What are the odds that some combination of Christian and secular Arabs, Kurds, or Sunni returnees will convince enough Shiites 'we need Americans, let's strtch the SOFA out another year or two? I suggest that becomes more possible if we begin to demonstrate willingness to abide by Bush's SOFA agreement. Yes it's risky, but it is bipartisan enough (negotiated under teh eye of Crocker and Petraeus) that Team Obama is not swinging in the breeze at the first glitch. Actively refusing to begin the pullout will re-invigorate those that believe driving the foreign devils out is the only path to sovereignty.

Let's say that Odierno is right, that conditions are not set for complying with SOFA, and Maliki or his successor doesn't seem willing to extend. Do we engineer a coup? Are we going over the heads of Baghdad to ask for popular referendum to stay, as Ron Paul once (ironically) suggested. Not likely we'd get that chance. What will Obama and Odierno's successor face in a circumstance where the minority asking us to stay are shooting at those demanding we live up to SOFA?

Compounding the SOFA deadline is that the 2007 'surge' had 'force reduction' built into it, because of the huge stress it placed on the US ground force. The surge period drained the better part of a division in direct casualties and KIA's. Nearly half those casualties are noncoms and officer, talent not replaceable thru new recruits. A quarter of the force in Iraq today is still serving 15 month tours.

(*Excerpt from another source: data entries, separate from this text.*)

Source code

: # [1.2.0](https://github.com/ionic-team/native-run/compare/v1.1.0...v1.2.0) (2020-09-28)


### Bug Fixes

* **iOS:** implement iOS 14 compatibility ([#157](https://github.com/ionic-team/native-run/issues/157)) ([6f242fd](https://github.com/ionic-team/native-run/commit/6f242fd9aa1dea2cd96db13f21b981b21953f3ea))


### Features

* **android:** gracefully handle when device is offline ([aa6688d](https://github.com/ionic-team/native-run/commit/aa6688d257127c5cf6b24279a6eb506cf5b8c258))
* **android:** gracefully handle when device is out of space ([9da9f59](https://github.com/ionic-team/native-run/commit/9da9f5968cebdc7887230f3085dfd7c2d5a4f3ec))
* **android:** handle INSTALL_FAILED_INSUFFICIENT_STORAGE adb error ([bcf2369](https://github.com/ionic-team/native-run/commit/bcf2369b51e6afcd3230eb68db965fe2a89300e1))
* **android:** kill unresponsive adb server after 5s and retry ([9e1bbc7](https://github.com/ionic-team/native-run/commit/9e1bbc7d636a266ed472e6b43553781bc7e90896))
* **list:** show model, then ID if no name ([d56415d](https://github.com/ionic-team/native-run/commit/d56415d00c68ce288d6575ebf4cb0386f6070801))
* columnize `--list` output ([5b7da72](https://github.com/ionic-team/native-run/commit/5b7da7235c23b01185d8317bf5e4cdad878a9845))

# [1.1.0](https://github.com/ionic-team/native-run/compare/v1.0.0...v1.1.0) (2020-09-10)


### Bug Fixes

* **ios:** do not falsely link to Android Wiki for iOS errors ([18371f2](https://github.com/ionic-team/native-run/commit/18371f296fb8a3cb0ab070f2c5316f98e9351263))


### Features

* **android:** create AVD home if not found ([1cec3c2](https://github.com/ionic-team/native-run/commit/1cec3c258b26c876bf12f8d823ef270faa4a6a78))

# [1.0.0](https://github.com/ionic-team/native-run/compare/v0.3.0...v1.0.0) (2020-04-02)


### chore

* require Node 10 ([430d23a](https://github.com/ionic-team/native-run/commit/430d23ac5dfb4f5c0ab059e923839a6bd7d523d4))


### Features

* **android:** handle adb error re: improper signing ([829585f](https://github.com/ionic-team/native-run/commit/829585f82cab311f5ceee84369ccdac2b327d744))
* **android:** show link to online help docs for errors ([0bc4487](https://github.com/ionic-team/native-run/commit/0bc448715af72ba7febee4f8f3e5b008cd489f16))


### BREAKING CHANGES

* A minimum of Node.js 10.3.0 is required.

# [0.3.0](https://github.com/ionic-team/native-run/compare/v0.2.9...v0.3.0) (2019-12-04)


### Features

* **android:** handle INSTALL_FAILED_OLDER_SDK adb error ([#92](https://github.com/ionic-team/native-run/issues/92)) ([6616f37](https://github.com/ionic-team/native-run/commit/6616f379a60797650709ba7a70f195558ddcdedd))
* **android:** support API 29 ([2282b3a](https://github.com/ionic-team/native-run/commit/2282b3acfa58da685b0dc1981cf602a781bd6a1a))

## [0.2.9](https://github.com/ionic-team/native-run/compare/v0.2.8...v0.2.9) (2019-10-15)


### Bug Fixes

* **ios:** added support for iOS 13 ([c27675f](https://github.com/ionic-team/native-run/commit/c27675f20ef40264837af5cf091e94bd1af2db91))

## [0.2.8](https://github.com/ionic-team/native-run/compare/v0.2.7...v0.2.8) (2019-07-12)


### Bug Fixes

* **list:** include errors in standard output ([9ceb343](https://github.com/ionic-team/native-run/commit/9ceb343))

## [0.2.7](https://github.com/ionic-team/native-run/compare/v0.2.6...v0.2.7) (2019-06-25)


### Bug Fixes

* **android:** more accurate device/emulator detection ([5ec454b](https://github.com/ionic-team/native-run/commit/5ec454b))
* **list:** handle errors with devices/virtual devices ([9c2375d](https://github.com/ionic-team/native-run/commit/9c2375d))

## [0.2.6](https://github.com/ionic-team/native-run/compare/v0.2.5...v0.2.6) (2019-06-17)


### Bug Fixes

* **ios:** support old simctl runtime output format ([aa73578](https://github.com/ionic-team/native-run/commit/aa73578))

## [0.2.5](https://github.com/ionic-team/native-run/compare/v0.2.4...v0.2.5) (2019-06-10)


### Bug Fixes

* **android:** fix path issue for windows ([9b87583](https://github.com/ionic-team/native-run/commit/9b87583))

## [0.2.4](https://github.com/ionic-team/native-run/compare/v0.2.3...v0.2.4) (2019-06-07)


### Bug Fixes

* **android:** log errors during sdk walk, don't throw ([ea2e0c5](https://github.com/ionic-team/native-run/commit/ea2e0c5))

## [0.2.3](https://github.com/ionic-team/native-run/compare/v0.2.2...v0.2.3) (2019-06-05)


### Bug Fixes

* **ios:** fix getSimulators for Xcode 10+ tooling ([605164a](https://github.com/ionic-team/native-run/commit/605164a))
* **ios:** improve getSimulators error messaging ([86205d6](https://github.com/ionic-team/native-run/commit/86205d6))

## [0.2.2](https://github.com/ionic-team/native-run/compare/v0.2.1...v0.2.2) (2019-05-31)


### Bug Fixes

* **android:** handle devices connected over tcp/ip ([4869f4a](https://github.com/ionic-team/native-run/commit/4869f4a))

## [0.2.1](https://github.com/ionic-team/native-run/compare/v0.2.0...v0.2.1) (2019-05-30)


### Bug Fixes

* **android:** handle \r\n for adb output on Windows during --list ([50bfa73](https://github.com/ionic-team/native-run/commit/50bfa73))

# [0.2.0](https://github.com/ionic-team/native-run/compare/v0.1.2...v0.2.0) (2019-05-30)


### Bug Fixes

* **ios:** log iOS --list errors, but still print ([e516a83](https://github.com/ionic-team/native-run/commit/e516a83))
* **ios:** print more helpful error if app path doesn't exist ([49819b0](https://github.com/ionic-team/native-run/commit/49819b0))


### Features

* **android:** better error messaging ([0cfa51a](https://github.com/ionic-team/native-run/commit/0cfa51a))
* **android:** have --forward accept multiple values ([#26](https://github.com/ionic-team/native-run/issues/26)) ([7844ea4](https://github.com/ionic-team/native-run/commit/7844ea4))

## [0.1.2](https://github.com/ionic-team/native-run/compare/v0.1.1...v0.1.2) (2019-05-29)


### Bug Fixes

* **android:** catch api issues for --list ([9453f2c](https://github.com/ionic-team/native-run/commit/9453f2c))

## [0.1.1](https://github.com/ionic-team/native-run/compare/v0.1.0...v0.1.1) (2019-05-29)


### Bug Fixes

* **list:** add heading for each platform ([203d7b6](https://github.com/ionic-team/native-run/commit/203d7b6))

With the 17,000 more being sent to Afghanistan we will have 200,000+ men deployed in both wars, more than at the peak of the surge. McKiernan is drumming his fingers for the strategic review to agree that he gets another 10,000, as per his 2008 needs. Even in the phased withdrawal that SOFA demands, our army is a full year away from BEGINNING a reset. That's what Casey and Pace knew in November 06.

In a room full of bad and worse choices, every option is high risk. Living up to our written SOFA word improves the prospects for strategic patience from our Iraqi partners, and maybe NATO too. We can't honor the spirit or letter of the SOFA without visibly edging for the door now. Let's suck it up, thank our hosts, and pay attention if anyone invites us to sit back down for tea, cakes and talk.

I hope we can stop planning

I hope we can stop planning for Iraq only on best-case assumptions. I mean, it hasn't worked, I think.

It is time to start thinking realistically about Iraq, and stop walking in the failed footsteps of Bush,

So, what do we do when it all falls apart?

Should we bring the troops back to iraq, or should we accept defeat?

I think it's time to accept defeat. This idea that we can win in iraq in ten years is an overoptimistic best-case assumption.

Any good outcome in iraq is over the horizon, it's outside the period we can plan for. We must either make a commitment to keep fighting in iraq for the indefinite future in the hope that someday maybe we can stop. Or else we can stop.

I'm impressed. From the

I'm impressed. From the excerpt in the Times, your book looks fascinating.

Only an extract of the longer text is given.